With this in mind, this season we have implemented a few new initiatives that has allowed us to cater for these different age groups much better.  We have been offering them more unique experiences as well as listening to what they want from us as a brand, hence the research piece we did.

For U10s it’s very different, and often when you address this target audience you speak to the parent at the same time. In May 2014 we performed a large piece of research, aimed mostly at U12s, and one of the key insights was the importance of family and how they appreciate brands that cater for them. This struck a chord with me and is something that has helped us improve our offering and ultimately our results.

What can brands in other sectors learn about loyalty from sports teams?

Sports marketing is all about creating a community for our fans and for anyone who has an interest in the activity you promote. We enable our fans to create and share experiences with their peers and parents love to talk about what their children have done. This is a key area for us that I believe many other brands should really look to focus on a bit more.

By creating a community where your users have a voice, you can create loyalty much easier; and loyalty is key. Typically a child chooses who to support when aged between 4 and 7 years old, and once that choice is made,  it’s all about keeping them interested.

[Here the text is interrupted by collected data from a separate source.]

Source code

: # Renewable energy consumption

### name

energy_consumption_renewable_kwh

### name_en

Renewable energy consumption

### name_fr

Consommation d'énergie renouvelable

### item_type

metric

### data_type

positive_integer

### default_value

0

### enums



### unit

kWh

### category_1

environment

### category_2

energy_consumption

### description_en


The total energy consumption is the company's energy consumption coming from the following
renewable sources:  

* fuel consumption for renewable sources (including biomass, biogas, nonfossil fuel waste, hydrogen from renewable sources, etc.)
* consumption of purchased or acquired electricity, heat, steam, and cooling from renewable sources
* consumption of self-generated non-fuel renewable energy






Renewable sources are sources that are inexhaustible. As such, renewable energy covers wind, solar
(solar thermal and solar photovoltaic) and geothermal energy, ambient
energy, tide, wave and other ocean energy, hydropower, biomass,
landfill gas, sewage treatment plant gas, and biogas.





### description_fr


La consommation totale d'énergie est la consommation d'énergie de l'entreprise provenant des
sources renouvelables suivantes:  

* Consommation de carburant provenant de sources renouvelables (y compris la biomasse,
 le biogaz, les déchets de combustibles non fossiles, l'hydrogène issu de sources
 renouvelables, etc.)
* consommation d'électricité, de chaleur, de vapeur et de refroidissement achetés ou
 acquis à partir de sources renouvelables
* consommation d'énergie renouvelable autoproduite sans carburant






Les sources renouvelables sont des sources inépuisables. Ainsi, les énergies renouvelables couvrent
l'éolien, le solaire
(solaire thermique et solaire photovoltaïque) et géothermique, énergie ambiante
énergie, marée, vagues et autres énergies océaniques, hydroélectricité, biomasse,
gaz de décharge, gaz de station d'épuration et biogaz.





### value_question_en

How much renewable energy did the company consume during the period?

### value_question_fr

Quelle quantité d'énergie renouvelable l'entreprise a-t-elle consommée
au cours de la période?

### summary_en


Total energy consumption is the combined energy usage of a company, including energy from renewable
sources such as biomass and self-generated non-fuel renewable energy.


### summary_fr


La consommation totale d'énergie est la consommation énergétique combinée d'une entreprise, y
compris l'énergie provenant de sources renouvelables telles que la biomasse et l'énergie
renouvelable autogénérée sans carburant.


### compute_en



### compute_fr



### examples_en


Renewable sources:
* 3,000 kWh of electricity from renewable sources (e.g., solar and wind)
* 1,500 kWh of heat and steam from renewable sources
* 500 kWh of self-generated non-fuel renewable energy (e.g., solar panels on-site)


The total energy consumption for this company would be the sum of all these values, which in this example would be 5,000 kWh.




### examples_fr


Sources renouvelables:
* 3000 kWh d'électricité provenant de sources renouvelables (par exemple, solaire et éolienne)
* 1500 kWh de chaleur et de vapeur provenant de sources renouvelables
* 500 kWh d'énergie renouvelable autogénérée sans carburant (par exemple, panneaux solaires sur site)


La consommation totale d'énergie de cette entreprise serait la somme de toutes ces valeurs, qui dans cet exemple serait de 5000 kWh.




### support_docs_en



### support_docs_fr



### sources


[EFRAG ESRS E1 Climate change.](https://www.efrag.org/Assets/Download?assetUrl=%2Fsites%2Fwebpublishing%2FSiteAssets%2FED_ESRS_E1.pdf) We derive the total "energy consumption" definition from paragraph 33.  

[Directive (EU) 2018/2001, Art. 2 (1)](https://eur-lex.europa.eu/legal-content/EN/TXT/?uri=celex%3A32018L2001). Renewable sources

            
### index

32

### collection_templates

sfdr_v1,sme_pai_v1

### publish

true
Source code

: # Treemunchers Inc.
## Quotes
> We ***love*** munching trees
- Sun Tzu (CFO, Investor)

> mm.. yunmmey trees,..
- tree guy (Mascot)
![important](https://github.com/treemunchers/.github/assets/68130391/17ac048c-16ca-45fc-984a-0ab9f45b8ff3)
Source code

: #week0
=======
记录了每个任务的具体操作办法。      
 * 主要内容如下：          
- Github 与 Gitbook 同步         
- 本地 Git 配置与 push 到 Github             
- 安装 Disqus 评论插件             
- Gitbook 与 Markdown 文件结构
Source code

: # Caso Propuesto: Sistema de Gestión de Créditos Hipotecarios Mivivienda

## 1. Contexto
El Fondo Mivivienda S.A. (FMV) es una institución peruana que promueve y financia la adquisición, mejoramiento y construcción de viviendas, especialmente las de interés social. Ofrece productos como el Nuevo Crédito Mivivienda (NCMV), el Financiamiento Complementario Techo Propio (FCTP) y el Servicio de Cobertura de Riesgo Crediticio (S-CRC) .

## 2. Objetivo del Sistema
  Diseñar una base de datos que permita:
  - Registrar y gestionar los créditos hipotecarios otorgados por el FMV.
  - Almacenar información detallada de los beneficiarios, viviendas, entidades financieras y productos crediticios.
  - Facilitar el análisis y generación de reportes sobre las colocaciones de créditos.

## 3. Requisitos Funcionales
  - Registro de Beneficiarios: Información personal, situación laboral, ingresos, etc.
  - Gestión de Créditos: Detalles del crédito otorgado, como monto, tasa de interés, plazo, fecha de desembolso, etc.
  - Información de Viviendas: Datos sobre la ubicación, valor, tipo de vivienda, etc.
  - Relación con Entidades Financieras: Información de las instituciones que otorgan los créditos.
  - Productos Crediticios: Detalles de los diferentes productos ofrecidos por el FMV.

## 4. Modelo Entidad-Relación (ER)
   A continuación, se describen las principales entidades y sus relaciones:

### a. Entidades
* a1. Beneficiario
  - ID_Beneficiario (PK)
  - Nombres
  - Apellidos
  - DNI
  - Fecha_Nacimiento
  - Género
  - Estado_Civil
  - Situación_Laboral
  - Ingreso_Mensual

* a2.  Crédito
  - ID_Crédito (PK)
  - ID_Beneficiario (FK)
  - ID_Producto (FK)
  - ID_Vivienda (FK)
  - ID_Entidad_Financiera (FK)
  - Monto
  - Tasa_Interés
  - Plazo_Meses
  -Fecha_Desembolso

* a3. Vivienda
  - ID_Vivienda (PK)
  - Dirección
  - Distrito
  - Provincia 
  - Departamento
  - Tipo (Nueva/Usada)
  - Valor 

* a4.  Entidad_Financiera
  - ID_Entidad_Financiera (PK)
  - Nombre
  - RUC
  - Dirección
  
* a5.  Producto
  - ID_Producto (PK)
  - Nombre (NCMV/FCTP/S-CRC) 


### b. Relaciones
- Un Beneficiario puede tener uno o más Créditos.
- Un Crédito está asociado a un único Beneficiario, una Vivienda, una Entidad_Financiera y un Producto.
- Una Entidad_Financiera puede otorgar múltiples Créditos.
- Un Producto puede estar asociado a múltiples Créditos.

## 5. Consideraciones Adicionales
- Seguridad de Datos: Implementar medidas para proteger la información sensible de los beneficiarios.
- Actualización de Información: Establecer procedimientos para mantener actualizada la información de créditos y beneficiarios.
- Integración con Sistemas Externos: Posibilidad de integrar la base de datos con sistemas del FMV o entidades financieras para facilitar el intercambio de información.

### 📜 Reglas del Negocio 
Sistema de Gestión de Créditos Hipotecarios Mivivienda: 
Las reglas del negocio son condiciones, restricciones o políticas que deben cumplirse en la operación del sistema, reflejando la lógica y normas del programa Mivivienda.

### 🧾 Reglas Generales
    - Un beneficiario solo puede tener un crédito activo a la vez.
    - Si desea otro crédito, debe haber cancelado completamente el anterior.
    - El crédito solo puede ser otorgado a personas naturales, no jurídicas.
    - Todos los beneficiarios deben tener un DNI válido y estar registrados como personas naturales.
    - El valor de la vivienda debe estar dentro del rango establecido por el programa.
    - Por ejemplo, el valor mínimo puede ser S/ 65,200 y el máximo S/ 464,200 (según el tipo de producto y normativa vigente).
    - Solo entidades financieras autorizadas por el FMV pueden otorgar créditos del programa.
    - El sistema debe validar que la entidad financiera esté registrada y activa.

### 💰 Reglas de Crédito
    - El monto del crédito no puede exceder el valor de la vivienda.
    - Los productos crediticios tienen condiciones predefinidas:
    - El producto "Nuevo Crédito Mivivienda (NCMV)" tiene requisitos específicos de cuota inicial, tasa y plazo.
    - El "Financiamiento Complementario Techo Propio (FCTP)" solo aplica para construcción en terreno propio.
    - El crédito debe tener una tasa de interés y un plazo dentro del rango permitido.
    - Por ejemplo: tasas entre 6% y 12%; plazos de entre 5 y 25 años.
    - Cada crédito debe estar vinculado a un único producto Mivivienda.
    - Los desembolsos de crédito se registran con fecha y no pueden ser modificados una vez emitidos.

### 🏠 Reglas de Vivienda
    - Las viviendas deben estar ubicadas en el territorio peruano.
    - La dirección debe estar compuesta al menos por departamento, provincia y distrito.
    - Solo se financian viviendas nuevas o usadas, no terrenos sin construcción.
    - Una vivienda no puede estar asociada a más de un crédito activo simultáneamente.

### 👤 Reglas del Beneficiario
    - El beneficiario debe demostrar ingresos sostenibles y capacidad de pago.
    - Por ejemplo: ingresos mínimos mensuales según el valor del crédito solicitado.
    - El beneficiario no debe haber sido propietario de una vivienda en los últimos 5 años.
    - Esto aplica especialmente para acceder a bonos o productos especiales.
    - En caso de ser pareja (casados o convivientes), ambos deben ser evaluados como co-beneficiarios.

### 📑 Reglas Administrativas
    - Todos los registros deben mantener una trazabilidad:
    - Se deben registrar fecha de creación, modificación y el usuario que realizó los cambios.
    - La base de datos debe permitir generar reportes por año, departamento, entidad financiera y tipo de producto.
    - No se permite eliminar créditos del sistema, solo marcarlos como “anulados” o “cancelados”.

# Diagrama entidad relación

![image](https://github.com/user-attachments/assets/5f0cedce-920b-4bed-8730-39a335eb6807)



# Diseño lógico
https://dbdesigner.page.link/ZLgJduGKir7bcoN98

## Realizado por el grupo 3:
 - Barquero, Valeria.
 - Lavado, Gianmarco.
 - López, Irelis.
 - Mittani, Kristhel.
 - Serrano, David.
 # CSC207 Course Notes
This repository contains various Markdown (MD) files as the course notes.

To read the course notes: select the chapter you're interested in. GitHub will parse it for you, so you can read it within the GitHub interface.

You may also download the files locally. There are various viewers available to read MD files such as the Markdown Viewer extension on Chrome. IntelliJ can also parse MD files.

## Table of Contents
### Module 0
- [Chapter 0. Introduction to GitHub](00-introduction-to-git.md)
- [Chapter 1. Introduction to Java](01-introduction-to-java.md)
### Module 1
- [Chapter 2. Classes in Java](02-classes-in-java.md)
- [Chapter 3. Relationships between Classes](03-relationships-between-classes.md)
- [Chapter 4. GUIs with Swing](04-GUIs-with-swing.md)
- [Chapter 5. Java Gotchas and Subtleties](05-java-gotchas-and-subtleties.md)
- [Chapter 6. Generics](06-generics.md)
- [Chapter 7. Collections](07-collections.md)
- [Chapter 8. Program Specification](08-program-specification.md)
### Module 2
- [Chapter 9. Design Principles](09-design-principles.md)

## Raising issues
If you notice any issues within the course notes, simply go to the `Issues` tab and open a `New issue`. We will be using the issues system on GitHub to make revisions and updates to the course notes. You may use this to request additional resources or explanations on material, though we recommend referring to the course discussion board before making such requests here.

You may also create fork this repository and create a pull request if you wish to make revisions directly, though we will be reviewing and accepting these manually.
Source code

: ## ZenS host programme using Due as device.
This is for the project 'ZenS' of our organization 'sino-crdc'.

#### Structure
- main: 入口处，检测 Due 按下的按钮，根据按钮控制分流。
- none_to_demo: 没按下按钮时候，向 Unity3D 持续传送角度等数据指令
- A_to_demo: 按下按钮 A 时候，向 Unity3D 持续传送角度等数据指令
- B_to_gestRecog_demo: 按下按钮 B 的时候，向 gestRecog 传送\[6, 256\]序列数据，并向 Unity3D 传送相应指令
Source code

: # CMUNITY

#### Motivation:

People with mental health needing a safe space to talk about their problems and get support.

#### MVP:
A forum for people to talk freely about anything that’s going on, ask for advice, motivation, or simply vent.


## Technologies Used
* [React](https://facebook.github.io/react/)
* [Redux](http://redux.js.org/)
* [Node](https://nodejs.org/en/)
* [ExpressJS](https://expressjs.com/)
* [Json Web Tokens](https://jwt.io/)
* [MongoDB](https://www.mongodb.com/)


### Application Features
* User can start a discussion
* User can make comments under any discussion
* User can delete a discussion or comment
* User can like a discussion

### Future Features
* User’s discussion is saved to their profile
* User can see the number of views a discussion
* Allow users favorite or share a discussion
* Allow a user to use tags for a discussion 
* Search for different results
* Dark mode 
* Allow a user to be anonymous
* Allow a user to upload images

What other youth brands do you admire when it comes to marketing to 16-24s?

I love Redbull as many others do, as well as the apparel brands Nike, Adidas and Puma.

And finally a few fun questions…

What’s been the best moment of your career so far?

I can’t pick between getting my dream job at Arsenal from being accepted into the Marketing Academy. Both times I cried, so two very key moments in my life.

However, at work, it’s not a specific project that stands out, but more all the smiles on young fans faces when they experience Arsenal and Junior Gunners.

Favourite app? Why?

It’s not very fashionable or “young”, but I love Citymapper!  It’s real time, easy to use and helps me when I get lost in London which happens all the time!

Something few people know about you?

I was a young and promising football keeper in Norway, but had to give it up due to a serious knee injury that still affects me today.

What are you most looking forward to at YMS?

Meeting others in the industry, sharing my experiences and I hope people realise that sports marketing isn’t too far off the general industry.

Finally, what we should have asked you that we didn’t?

What is the favourite part of my job; meeting fans at events! It always makes me realise that what I do, does really make an impact on people, even if it’s just football.